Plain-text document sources
══════════
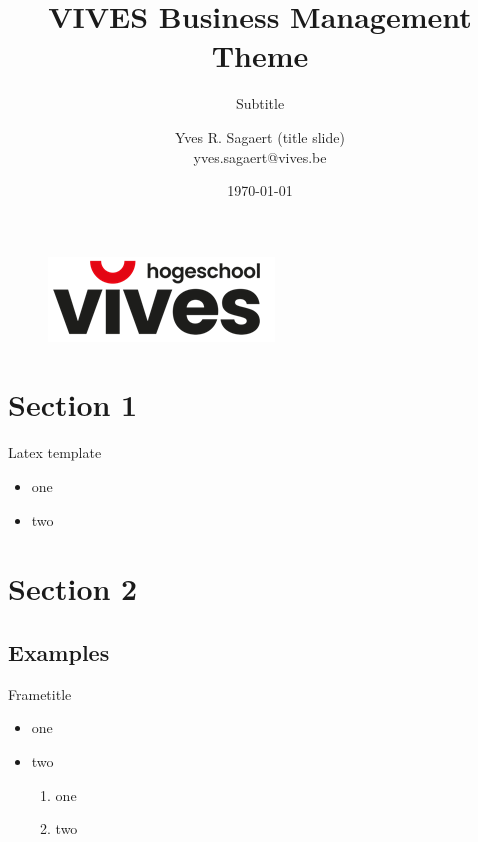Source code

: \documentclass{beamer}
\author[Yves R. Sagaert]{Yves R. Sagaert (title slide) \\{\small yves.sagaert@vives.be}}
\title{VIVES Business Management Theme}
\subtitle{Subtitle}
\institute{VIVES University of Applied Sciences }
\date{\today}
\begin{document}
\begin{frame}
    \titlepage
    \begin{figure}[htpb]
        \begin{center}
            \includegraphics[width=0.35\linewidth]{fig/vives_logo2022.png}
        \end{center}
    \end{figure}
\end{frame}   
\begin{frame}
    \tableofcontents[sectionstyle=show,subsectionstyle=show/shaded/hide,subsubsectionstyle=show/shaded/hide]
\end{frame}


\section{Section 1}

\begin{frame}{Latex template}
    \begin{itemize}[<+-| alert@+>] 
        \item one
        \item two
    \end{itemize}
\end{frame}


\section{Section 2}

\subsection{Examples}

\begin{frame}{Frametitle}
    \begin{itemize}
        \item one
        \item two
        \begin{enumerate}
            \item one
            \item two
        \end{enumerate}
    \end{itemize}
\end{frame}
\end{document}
══════════
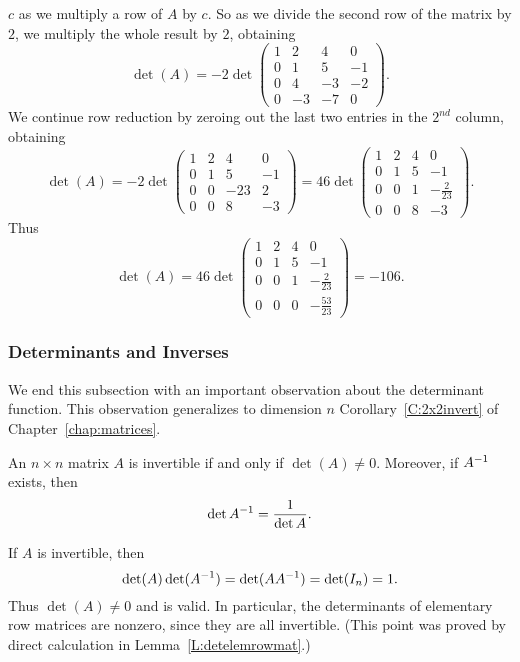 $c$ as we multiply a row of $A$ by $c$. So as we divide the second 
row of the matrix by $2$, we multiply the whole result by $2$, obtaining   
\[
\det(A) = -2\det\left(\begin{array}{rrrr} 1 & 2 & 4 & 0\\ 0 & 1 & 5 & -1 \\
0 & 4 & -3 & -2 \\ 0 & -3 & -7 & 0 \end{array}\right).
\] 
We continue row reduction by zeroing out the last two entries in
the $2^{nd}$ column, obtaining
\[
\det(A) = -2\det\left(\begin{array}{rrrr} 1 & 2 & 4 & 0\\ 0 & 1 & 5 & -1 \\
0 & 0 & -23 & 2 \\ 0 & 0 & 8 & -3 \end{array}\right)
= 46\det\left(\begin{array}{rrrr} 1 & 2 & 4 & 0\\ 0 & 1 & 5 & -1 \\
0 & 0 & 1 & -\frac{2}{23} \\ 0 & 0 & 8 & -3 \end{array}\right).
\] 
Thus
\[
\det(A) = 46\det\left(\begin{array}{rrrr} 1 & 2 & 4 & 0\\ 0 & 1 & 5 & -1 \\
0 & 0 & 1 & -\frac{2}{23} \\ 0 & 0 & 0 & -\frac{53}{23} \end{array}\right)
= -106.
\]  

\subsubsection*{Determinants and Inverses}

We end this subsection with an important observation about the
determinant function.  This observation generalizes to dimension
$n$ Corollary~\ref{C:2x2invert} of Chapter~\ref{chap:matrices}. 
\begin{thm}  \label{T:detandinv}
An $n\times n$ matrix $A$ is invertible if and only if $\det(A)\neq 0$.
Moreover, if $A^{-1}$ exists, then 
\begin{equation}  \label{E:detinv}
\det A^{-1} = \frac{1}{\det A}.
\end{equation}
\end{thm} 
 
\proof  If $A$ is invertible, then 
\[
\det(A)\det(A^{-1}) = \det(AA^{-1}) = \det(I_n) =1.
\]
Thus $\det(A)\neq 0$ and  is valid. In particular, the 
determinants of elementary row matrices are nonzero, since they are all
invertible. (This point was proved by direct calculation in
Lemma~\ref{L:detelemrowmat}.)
══════════
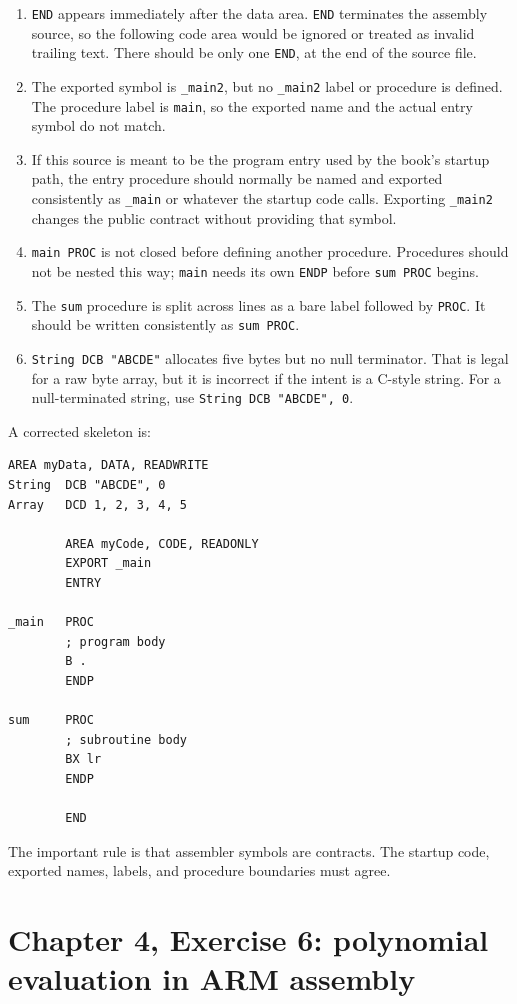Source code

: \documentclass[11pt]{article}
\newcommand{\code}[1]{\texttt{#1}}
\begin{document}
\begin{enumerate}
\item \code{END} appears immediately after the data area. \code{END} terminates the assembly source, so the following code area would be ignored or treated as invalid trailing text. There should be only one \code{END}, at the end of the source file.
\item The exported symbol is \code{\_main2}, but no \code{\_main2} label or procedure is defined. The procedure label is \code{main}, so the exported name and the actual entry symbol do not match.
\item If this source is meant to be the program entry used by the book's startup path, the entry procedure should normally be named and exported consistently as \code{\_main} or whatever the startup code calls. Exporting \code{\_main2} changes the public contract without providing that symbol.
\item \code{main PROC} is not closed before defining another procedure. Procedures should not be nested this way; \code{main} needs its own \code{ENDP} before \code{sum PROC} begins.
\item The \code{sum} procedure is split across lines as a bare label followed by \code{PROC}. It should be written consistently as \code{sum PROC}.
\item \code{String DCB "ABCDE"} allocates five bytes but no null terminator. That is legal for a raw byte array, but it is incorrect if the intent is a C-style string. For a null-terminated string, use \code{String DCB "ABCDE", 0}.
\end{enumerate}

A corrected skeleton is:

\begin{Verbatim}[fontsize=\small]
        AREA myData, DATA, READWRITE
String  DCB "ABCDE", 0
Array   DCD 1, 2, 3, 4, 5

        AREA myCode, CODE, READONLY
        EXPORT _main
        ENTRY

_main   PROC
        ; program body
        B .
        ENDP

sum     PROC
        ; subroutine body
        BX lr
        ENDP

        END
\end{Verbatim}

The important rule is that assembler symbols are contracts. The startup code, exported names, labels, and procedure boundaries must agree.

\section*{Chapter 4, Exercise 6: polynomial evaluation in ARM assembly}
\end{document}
══════════
* About this task *
Check each line above for "equation" and give the number of lines that match, nothing more.

* Answer box *
2